**WHAT THE TASK REQUIRES**
Pick out every line of the entries below where "such" occurs, and copy those lines.

##########

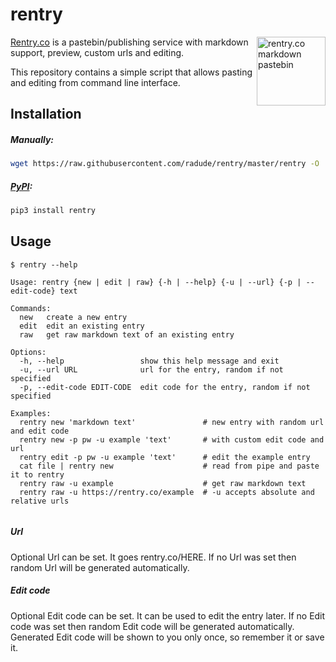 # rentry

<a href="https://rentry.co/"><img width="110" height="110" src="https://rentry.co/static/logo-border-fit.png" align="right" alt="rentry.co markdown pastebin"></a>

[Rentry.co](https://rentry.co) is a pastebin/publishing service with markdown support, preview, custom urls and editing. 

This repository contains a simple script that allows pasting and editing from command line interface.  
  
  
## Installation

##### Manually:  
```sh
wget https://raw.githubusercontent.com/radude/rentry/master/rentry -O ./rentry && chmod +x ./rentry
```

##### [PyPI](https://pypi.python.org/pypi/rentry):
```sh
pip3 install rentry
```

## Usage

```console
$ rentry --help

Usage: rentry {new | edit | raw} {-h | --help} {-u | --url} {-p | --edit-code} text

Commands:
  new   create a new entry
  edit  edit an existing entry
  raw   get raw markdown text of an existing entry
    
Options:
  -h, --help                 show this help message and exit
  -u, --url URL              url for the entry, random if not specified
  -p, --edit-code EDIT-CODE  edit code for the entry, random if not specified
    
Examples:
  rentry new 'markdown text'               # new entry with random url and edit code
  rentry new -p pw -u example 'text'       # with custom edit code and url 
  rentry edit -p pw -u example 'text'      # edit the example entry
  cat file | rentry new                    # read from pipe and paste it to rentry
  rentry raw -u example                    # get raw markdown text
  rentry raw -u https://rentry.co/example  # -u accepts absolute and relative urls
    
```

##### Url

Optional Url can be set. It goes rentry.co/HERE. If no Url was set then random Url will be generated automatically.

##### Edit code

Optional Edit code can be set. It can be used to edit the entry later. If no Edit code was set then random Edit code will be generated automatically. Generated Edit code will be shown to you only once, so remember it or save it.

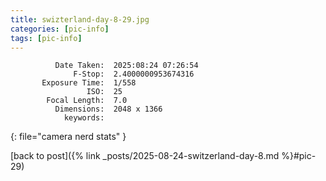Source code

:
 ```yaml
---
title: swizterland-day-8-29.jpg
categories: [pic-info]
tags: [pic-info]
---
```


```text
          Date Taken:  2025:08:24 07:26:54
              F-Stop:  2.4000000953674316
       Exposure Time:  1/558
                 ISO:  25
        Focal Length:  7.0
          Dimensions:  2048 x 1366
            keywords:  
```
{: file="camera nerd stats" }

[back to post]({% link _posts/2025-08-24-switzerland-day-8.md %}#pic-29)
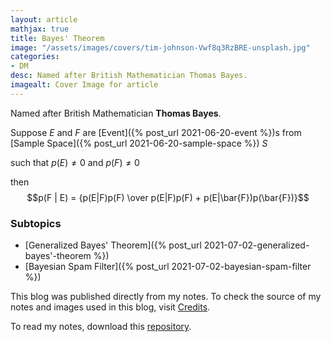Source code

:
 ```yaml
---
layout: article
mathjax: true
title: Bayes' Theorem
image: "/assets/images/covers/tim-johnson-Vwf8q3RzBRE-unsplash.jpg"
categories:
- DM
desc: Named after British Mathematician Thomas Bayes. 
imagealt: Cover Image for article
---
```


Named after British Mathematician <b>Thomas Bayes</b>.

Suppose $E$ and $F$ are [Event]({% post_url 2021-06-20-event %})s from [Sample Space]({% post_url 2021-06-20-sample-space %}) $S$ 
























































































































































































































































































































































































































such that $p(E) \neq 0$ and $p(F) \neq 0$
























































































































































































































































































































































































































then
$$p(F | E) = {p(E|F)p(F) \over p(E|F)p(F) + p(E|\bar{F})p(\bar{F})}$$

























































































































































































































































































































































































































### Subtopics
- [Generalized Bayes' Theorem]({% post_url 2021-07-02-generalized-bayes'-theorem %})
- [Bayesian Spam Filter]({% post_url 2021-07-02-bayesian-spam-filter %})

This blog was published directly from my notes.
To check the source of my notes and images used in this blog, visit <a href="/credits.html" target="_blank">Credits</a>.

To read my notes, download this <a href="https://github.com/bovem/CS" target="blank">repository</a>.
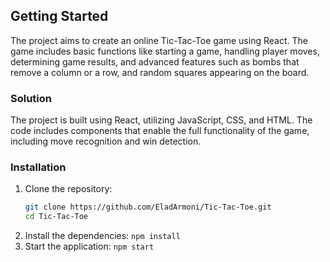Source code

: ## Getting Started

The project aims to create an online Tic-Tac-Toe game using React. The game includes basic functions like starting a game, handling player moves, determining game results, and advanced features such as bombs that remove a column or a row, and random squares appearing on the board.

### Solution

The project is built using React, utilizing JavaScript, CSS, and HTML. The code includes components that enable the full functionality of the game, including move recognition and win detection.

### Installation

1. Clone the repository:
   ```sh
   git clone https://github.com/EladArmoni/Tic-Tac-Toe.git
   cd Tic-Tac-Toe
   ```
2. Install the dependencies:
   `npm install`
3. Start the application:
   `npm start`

##########

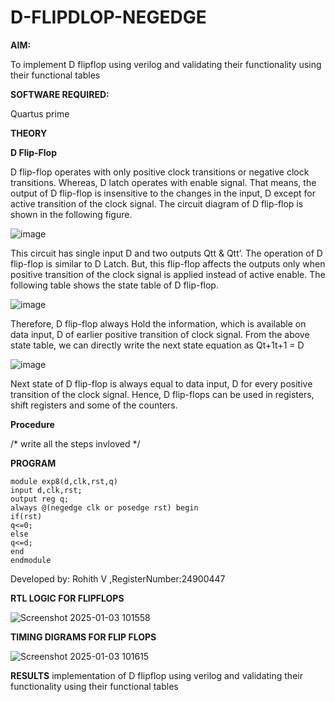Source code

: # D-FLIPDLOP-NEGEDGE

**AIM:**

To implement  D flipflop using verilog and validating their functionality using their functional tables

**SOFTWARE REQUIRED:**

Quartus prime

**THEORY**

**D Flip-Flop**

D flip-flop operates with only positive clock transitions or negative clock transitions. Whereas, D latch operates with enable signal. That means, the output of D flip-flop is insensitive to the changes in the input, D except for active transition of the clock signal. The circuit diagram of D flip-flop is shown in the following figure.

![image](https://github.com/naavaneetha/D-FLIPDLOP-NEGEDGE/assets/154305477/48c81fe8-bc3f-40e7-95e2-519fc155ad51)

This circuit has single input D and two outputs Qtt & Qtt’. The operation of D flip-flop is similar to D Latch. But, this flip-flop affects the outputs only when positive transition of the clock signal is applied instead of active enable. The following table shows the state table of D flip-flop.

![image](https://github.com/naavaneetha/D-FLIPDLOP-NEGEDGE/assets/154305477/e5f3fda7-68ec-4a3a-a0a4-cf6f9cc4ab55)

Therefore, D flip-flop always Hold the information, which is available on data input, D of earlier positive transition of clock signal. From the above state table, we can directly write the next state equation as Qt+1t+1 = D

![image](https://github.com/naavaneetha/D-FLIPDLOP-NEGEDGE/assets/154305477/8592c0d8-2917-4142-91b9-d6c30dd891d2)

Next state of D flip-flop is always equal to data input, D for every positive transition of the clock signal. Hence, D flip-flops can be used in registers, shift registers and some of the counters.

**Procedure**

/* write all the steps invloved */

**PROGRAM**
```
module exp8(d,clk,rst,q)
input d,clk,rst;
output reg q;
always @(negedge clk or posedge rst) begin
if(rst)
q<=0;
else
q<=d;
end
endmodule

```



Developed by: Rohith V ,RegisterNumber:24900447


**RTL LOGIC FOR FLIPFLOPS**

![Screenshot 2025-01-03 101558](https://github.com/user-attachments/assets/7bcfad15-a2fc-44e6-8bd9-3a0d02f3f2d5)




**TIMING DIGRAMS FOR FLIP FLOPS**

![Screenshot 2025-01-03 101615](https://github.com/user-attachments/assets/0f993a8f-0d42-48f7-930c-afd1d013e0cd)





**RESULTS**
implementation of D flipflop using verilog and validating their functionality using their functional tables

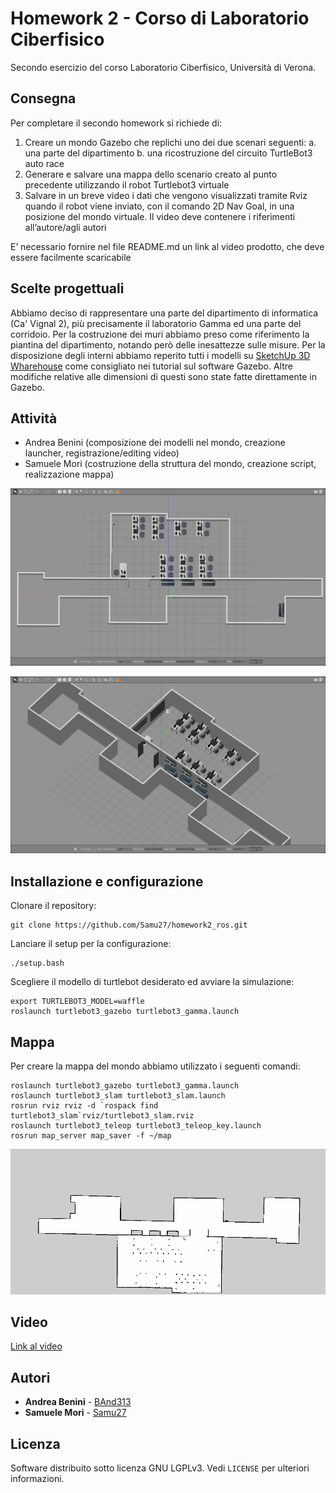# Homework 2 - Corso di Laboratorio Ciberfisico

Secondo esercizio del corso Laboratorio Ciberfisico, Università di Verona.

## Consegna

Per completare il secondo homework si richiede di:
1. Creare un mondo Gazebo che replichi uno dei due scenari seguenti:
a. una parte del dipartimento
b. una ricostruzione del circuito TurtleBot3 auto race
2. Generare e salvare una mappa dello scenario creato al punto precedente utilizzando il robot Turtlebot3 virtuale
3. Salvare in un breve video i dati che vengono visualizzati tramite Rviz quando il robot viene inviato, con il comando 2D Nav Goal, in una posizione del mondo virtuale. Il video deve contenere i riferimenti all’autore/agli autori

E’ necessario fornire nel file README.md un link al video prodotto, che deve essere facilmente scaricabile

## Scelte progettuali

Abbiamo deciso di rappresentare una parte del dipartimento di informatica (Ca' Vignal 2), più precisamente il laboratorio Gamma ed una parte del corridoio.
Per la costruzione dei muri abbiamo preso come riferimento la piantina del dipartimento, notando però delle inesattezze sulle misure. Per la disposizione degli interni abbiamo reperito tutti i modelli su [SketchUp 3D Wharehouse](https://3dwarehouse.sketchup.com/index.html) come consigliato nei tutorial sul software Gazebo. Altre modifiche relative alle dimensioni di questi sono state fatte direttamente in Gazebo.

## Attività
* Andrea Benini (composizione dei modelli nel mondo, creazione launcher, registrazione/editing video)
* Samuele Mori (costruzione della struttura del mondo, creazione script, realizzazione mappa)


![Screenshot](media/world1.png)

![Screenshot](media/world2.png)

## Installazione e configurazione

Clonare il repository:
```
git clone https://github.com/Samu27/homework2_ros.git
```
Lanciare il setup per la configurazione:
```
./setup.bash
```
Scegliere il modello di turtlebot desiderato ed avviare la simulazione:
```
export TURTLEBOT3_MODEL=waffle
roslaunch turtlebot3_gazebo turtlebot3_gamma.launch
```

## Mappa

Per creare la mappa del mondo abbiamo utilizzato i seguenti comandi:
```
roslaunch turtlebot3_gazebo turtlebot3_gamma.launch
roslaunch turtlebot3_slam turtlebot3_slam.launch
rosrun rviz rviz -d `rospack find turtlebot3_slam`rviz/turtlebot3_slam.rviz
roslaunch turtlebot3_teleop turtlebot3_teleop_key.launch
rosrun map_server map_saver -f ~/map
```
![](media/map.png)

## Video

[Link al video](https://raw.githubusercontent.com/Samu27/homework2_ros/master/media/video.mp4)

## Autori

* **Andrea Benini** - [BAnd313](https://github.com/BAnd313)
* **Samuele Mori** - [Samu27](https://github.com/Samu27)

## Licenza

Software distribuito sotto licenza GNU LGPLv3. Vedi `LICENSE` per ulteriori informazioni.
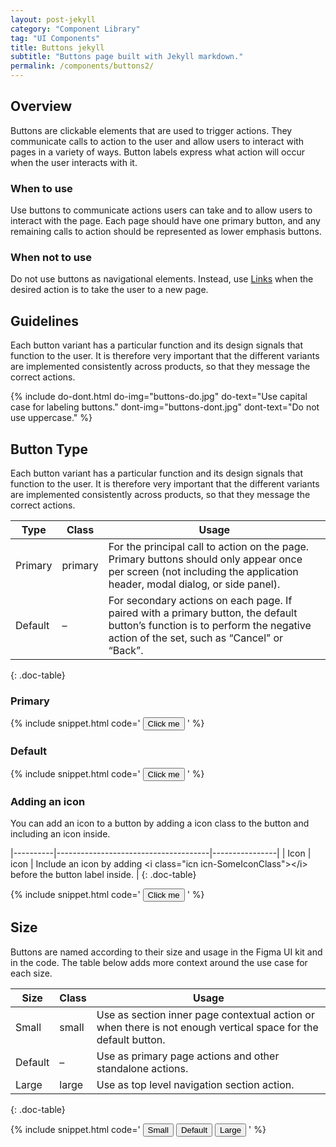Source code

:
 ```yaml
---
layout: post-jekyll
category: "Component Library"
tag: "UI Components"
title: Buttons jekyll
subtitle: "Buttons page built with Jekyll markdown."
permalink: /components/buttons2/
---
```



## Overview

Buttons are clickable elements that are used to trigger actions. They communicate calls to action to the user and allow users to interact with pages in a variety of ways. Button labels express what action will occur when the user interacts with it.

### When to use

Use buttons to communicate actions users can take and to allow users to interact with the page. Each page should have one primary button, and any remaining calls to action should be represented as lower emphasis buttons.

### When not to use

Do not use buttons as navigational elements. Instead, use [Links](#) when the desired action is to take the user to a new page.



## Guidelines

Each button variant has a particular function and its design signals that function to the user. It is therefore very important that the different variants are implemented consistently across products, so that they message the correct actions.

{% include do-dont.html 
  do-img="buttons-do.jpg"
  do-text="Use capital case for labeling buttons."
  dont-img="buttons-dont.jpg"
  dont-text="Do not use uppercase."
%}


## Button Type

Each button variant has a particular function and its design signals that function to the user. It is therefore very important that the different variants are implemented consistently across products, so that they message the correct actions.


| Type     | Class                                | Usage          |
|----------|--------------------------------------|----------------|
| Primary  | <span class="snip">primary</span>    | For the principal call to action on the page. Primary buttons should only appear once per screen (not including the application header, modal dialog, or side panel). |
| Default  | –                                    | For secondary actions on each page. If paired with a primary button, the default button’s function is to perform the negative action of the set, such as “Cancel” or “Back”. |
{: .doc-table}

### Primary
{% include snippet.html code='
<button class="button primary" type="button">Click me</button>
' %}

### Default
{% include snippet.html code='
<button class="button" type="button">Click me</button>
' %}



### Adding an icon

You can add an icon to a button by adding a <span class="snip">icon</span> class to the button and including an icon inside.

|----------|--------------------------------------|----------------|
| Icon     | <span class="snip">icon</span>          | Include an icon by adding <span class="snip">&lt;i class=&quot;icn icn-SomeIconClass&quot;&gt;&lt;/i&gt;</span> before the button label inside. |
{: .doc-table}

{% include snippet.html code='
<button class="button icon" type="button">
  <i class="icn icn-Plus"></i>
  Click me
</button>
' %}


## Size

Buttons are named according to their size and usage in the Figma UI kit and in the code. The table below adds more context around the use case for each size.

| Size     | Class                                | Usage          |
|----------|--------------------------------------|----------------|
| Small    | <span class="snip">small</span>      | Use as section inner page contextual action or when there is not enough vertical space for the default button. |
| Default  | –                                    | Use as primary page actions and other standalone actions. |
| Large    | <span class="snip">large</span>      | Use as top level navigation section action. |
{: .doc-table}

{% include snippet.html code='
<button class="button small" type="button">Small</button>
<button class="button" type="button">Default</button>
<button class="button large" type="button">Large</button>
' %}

##########

**TASK RESPONSE**
such that $p(E) \neq 0$ and $p(F) \neq 0$
The project aims to create an online Tic-Tac-Toe game using React. The game includes basic functions like starting a game, handling player moves, determining game results, and advanced features such as bombs that remove a column or a row, and random squares appearing on the board.
| Default  | –                                    | For secondary actions on each page. If paired with a primary button, the default button’s function is to perform the negative action of the set, such as “Cancel” or “Back”. |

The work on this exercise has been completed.